Work instruction: Every entry that follows should be output exactly, and every image in it left out.

*** Dataset records Section Begins ***

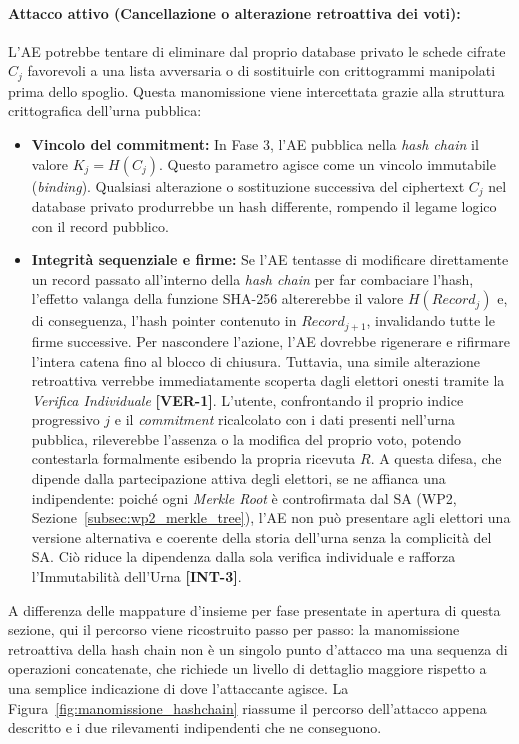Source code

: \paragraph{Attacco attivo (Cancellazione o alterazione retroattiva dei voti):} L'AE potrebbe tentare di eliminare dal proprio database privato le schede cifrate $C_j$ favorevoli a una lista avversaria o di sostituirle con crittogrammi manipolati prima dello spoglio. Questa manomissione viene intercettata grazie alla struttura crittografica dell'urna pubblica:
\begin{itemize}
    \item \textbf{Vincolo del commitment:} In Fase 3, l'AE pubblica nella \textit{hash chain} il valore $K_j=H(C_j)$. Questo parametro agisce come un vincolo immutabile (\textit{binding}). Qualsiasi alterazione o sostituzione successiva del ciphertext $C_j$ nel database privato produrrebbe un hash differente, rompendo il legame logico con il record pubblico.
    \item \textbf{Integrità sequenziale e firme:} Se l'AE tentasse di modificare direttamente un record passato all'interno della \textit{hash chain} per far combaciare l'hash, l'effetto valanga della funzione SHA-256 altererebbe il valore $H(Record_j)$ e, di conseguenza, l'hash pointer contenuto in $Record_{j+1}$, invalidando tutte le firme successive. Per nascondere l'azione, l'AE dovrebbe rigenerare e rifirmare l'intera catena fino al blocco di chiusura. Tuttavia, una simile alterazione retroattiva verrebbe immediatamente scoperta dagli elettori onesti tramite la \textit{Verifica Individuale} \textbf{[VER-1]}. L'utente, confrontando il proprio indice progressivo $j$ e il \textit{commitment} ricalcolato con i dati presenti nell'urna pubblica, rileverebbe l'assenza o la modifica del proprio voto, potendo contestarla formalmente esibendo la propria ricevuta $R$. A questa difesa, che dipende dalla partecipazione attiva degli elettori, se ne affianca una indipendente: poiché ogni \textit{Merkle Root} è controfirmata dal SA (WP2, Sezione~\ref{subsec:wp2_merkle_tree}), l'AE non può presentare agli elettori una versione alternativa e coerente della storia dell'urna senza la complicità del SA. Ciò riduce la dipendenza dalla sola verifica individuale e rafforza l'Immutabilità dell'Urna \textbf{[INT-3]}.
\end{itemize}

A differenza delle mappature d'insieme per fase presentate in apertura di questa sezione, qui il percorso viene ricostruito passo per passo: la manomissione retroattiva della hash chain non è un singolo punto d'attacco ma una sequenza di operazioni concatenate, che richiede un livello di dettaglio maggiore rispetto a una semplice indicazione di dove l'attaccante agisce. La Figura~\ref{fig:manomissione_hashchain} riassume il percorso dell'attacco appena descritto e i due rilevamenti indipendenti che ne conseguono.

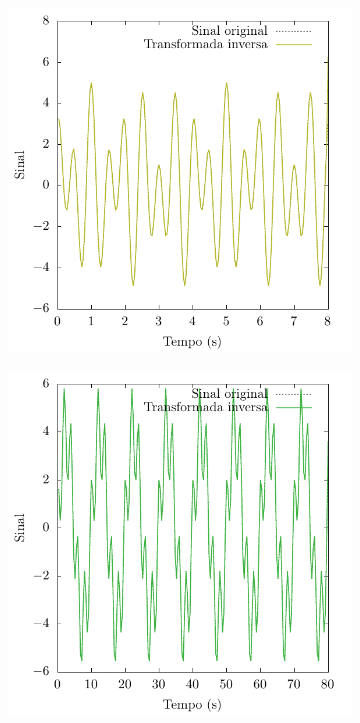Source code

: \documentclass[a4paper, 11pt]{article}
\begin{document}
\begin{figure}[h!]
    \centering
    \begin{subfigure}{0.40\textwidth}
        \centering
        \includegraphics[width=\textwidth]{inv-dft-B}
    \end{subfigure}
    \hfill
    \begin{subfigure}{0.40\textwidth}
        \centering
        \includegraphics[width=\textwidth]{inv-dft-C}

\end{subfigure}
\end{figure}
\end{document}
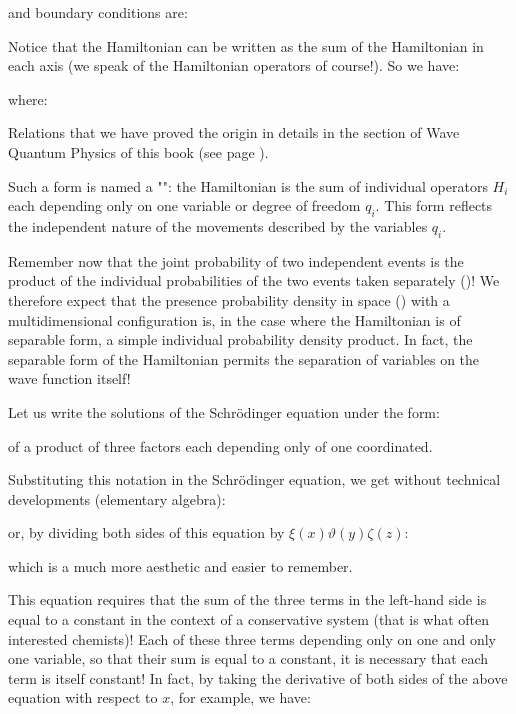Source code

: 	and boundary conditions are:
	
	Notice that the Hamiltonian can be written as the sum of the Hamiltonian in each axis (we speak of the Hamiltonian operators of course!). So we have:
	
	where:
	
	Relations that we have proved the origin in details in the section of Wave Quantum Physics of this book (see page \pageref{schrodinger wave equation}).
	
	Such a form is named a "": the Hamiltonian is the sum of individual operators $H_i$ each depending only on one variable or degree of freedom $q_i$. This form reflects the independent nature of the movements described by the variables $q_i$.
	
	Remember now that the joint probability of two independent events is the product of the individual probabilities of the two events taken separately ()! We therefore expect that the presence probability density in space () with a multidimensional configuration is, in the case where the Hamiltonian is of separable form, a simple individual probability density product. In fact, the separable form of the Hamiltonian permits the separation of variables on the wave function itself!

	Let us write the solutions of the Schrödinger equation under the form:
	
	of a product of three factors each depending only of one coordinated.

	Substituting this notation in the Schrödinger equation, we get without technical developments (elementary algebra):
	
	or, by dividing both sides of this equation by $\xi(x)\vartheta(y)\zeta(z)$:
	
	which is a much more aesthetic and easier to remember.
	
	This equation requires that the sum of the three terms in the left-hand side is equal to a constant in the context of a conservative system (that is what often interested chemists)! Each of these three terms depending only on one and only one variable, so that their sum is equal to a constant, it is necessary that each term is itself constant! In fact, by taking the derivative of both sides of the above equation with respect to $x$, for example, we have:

*** Dataset records Section Ends ***

Exercise answer:
Source code

: \paragraph{Attacco attivo (Cancellazione o alterazione retroattiva dei voti):} L'AE potrebbe tentare di eliminare dal proprio database privato le schede cifrate $C_j$ favorevoli a una lista avversaria o di sostituirle con crittogrammi manipolati prima dello spoglio. Questa manomissione viene intercettata grazie alla struttura crittografica dell'urna pubblica:
\begin{itemize}
    \item \textbf{Vincolo del commitment:} In Fase 3, l'AE pubblica nella \textit{hash chain} il valore $K_j=H(C_j)$. Questo parametro agisce come un vincolo immutabile (\textit{binding}). Qualsiasi alterazione o sostituzione successiva del ciphertext $C_j$ nel database privato produrrebbe un hash differente, rompendo il legame logico con il record pubblico.
    \item \textbf{Integrità sequenziale e firme:} Se l'AE tentasse di modificare direttamente un record passato all'interno della \textit{hash chain} per far combaciare l'hash, l'effetto valanga della funzione SHA-256 altererebbe il valore $H(Record_j)$ e, di conseguenza, l'hash pointer contenuto in $Record_{j+1}$, invalidando tutte le firme successive. Per nascondere l'azione, l'AE dovrebbe rigenerare e rifirmare l'intera catena fino al blocco di chiusura. Tuttavia, una simile alterazione retroattiva verrebbe immediatamente scoperta dagli elettori onesti tramite la \textit{Verifica Individuale} \textbf{[VER-1]}. L'utente, confrontando il proprio indice progressivo $j$ e il \textit{commitment} ricalcolato con i dati presenti nell'urna pubblica, rileverebbe l'assenza o la modifica del proprio voto, potendo contestarla formalmente esibendo la propria ricevuta $R$. A questa difesa, che dipende dalla partecipazione attiva degli elettori, se ne affianca una indipendente: poiché ogni \textit{Merkle Root} è controfirmata dal SA (WP2, Sezione~\ref{subsec:wp2_merkle_tree}), l'AE non può presentare agli elettori una versione alternativa e coerente della storia dell'urna senza la complicità del SA. Ciò riduce la dipendenza dalla sola verifica individuale e rafforza l'Immutabilità dell'Urna \textbf{[INT-3]}.
\end{itemize}

A differenza delle mappature d'insieme per fase presentate in apertura di questa sezione, qui il percorso viene ricostruito passo per passo: la manomissione retroattiva della hash chain non è un singolo punto d'attacco ma una sequenza di operazioni concatenate, che richiede un livello di dettaglio maggiore rispetto a una semplice indicazione di dove l'attaccante agisce. La Figura~\ref{fig:manomissione_hashchain} riassume il percorso dell'attacco appena descritto e i due rilevamenti indipendenti che ne conseguono.

Source code

: \documentclass[a4paper, 11pt]{article}
\begin{document}
\begin{figure}[h!]
    \centering
    \begin{subfigure}{0.40\textwidth}
        \centering
        \includegraphics[width=\textwidth]{inv-dft-B}
    \end{subfigure}
    \hfill
    \begin{subfigure}{0.40\textwidth}
        \centering
        \includegraphics[width=\textwidth]{inv-dft-C}

\end{subfigure}
\end{figure}
\end{document}
Source code

: 	and boundary conditions are:
	
	Notice that the Hamiltonian can be written as the sum of the Hamiltonian in each axis (we speak of the Hamiltonian operators of course!). So we have:
	
	where:
	
	Relations that we have proved the origin in details in the section of Wave Quantum Physics of this book (see page \pageref{schrodinger wave equation}).
	
	Such a form is named a "": the Hamiltonian is the sum of individual operators $H_i$ each depending only on one variable or degree of freedom $q_i$. This form reflects the independent nature of the movements described by the variables $q_i$.
	
	Remember now that the joint probability of two independent events is the product of the individual probabilities of the two events taken separately ()! We therefore expect that the presence probability density in space () with a multidimensional configuration is, in the case where the Hamiltonian is of separable form, a simple individual probability density product. In fact, the separable form of the Hamiltonian permits the separation of variables on the wave function itself!

	Let us write the solutions of the Schrödinger equation under the form:
	
	of a product of three factors each depending only of one coordinated.

	Substituting this notation in the Schrödinger equation, we get without technical developments (elementary algebra):
	
	or, by dividing both sides of this equation by $\xi(x)\vartheta(y)\zeta(z)$:
	
	which is a much more aesthetic and easier to remember.
	
	This equation requires that the sum of the three terms in the left-hand side is equal to a constant in the context of a conservative system (that is what often interested chemists)! Each of these three terms depending only on one and only one variable, so that their sum is equal to a constant, it is necessary that each term is itself constant! In fact, by taking the derivative of both sides of the above equation with respect to $x$, for example, we have:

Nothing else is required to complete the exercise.